Around the world, society faces the challenge of balancing two equally critical imperatives: on the one hand, economic growth and human progress; on the other, environmental sustainability and stewardship for future generations. Some question whether these two imperatives can be met simultaneously. Perhaps, they posit, balancing the economy and the environment is a zero-sum game, with improvements in one area coming at the expense of improvements in the other.
As a general rule, USCIB members do not buy in to the concept of zero-sum games, especially in this area. We believe that environmental and economic progress can, and indeed must, go hand in hand. Because of our unique positioning in the global policymaking sphere, we are now uniquely poised to press policy makers to put that belief to the test in the area of climate change.
This December, diplomatic efforts to develop a long-term international agreement to succeed the Kyoto Protocol will culminate in a major United Nations conference in Copenhagen. Working primarily through the International Chamber of Commerce, USCIB is actively seeking a global framework that will provide energy access and security, while spurring technological innovation and the deployment of climate-friendly technologies to enable us to meet the common challenge of curtailing greenhouse gas emissions.
And this is not just our position. As reported in an earlier issue of International Business, participants at a pre-Copenhagen business summit involving influential business groups from all the major emitting countries surprised even themselves with a remarkable degree of consensus around these key points. Clearly, business is on board and will push hard for an effective global agreement on climate.
But one does need to wonder whether our elected officials feel the same sense of urgency. It is worrisome that, in debating the establishment of a cap-and-trade mechanism for the United States, Congress is seriously weighing the imposition of “green” tariffs to punish those who may not live up to our own new standards. This is precisely how one might wreck the chances for progress in Copenhagen.
Indeed, there is entirely too much talk of sticks, rather than carrots, in the climate debate. There are clearly win-win opportunities in a post-Kyoto framework that would enable countries to grow economically while reducing emissions. But we must keep markets open while fostering innovation.

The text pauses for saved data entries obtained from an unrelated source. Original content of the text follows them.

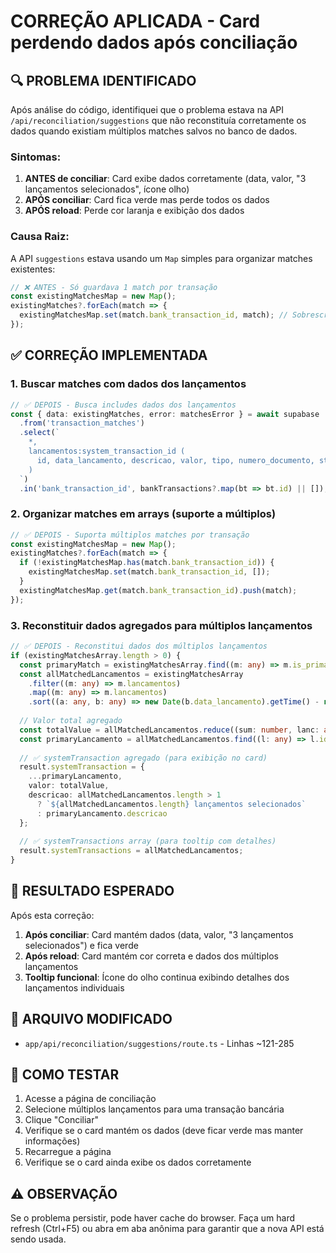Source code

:# CORREÇÃO APLICADA - Card perdendo dados após conciliação

## 🔍 PROBLEMA IDENTIFICADO

Após análise do código, identifiquei que o problema estava na API `/api/reconciliation/suggestions` que não reconstituía corretamente os dados quando existiam múltiplos matches salvos no banco de dados.

### Sintomas:
1. **ANTES de conciliar**: Card exibe dados corretamente (data, valor, "3 lançamentos selecionados", ícone olho)
2. **APÓS conciliar**: Card fica verde mas perde todos os dados
3. **APÓS reload**: Perde cor laranja e exibição dos dados

### Causa Raiz:
A API `suggestions` estava usando um `Map` simples para organizar matches existentes:
```typescript
// ❌ ANTES - Só guardava 1 match por transação
const existingMatchesMap = new Map();
existingMatches?.forEach(match => {
  existingMatchesMap.set(match.bank_transaction_id, match); // Sobrescreve matches múltiplos
});
```

## ✅ CORREÇÃO IMPLEMENTADA

### 1. Buscar matches com dados dos lançamentos
```typescript
// ✅ DEPOIS - Busca includes dados dos lançamentos
const { data: existingMatches, error: matchesError } = await supabase
  .from('transaction_matches')
  .select(`
    *,
    lancamentos:system_transaction_id (
      id, data_lancamento, descricao, valor, tipo, numero_documento, status, plano_conta, conta_bancaria_id
    )
  `)
  .in('bank_transaction_id', bankTransactions?.map(bt => bt.id) || []);
```

### 2. Organizar matches em arrays (suporte a múltiplos)
```typescript
// ✅ DEPOIS - Suporta múltiplos matches por transação
const existingMatchesMap = new Map();
existingMatches?.forEach(match => {
  if (!existingMatchesMap.has(match.bank_transaction_id)) {
    existingMatchesMap.set(match.bank_transaction_id, []);
  }
  existingMatchesMap.get(match.bank_transaction_id).push(match);
});
```

### 3. Reconstituir dados agregados para múltiplos lançamentos
```typescript
// ✅ DEPOIS - Reconstitui dados dos múltiplos lançamentos
if (existingMatchesArray.length > 0) {
  const primaryMatch = existingMatchesArray.find((m: any) => m.is_primary) || existingMatchesArray[0];
  const allMatchedLancamentos = existingMatchesArray
    .filter((m: any) => m.lancamentos)
    .map((m: any) => m.lancamentos)
    .sort((a: any, b: any) => new Date(b.data_lancamento).getTime() - new Date(a.data_lancamento).getTime());
  
  // Valor total agregado
  const totalValue = allMatchedLancamentos.reduce((sum: number, lanc: any) => sum + Math.abs(lanc.valor), 0);
  const primaryLancamento = allMatchedLancamentos.find((l: any) => l.id === primaryMatch.system_transaction_id) || allMatchedLancamentos[0];
  
  // ✅ systemTransaction agregado (para exibição no card)
  result.systemTransaction = {
    ...primaryLancamento,
    valor: totalValue,
    descricao: allMatchedLancamentos.length > 1 
      ? `${allMatchedLancamentos.length} lançamentos selecionados`
      : primaryLancamento.descricao
  };
  
  // ✅ systemTransactions array (para tooltip com detalhes)
  result.systemTransactions = allMatchedLancamentos;
}
```

## 🎯 RESULTADO ESPERADO

Após esta correção:

1. **Após conciliar**: Card mantém dados (data, valor, "3 lançamentos selecionados") e fica verde
2. **Após reload**: Card mantém cor correta e dados dos múltiplos lançamentos
3. **Tooltip funcional**: Ícone do olho continua exibindo detalhes dos lançamentos individuais

## 📁 ARQUIVO MODIFICADO

- `app/api/reconciliation/suggestions/route.ts` - Linhas ~121-285

## 🧪 COMO TESTAR

1. Acesse a página de conciliação
2. Selecione múltiplos lançamentos para uma transação bancária
3. Clique "Conciliar"
4. Verifique se o card mantém os dados (deve ficar verde mas manter informações)
5. Recarregue a página
6. Verifique se o card ainda exibe os dados corretamente

## ⚠️ OBSERVAÇÃO

Se o problema persistir, pode haver cache do browser. Faça um hard refresh (Ctrl+F5) ou abra em aba anônima para garantir que a nova API está sendo usada.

American companies are up to the climate challenge, and indeed would benefit from lower barriers to imports of environmental technologies abroad. The U.S. and other major governments in developed and developing countries must support the private sector’s proven ability to commercialize and disseminate the fruits of innovation. Open trade is an essential part of that formula.
Sustainable development matters, perhaps even more so during a time of recession and scarce resources. It is possible to secure global prosperity while protecting the world’s climate, but only with strong and sensible leadership from all major parties. We hope that leadership to advance economic recovery and encourage greener solutions in a mutually supportive fashion will emerge between now and December. The world can’t wait much longer.